McGill ban is out of line

Some situations call for extreme measures — but not quite as extreme as the ones McGill is taking against student journalists.

McGill University recently attempted to ban certain Access to Information requests (ATIs) after a significant spike in them by campus newspapers, from 37 to 170 in the past year.

The University claims that the ban also stems from the abusive nature of the requests. Those came largely from 14 student journalists after the Quebec student protests were over.

The details of the ATI requests from the campus newspapers involved are insufficient — neither the University nor the student journalists involved have explained what specific form these requests took.

This doesn’t detract from the fact that McGill has taken extreme and unnecessary steps in attempting to gain the power to completely deny ATI requests. Specifically, this ban targets The McGill Daily, Concordia’s The Link and McGilliLeaked.

It’s clear that the relationship between students and university administrations in Quebec was tense during student protests. It’s also not shocking that, in light of this atmosphere, students may have called for more access to the University’s private information.
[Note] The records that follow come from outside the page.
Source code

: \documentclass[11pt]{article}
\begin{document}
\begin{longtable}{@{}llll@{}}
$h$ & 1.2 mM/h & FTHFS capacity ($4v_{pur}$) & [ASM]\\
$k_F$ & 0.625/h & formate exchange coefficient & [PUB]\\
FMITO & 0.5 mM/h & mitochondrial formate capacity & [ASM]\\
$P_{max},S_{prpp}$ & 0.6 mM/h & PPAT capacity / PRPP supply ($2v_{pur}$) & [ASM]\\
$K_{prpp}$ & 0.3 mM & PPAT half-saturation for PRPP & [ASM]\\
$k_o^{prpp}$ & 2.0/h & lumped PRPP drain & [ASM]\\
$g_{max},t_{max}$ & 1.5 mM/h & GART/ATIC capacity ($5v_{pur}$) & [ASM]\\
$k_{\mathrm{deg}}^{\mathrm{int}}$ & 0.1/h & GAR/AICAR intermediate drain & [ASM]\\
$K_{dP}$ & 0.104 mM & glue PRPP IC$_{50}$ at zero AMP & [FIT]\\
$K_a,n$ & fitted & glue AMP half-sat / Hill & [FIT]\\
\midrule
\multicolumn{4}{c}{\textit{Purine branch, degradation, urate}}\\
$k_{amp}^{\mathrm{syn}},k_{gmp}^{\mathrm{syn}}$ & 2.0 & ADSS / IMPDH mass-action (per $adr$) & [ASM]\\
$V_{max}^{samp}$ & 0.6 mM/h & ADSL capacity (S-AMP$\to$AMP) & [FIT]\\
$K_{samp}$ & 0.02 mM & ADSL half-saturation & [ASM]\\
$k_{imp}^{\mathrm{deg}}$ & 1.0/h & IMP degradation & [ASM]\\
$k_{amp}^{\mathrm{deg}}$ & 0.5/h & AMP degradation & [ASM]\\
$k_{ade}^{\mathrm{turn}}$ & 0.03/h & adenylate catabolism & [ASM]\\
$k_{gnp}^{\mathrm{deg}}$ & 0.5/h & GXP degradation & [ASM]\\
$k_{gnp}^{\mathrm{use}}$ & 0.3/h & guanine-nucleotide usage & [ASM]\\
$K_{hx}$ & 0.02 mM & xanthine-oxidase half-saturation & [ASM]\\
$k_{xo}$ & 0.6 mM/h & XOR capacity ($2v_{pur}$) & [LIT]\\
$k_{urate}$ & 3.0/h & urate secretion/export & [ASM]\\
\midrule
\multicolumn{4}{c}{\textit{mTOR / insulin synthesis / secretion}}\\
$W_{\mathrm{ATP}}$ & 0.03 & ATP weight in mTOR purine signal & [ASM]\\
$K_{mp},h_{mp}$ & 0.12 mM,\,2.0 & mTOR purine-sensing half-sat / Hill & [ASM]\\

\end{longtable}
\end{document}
But the press has the right to grant these sorts requests according to Quebec and Canadian law. In banning them from making these requests, the school only succeeds at stonewalling the press instead of making any progress in solving the issue at hand.

In this situation, regardless of what relationship the University had with the press in the past, they should find a way to negotiate with the students involved to come up with a more democratic solution.

McGill has many options in making the process easier for themselves while still ensuring it’s fair to student journalists. They could provide more stringent guidelines for how ATI requests should look, or up the price on making the requests.

Hopefully, more precise information will be released to the public about the nature of these ATI requests in order to better determine who exactly is in the wrong in this situation.

This doesn’t exempt McGill from blame — the administration needs to find alternatives to smooth over the issues they have with the student journalists involved.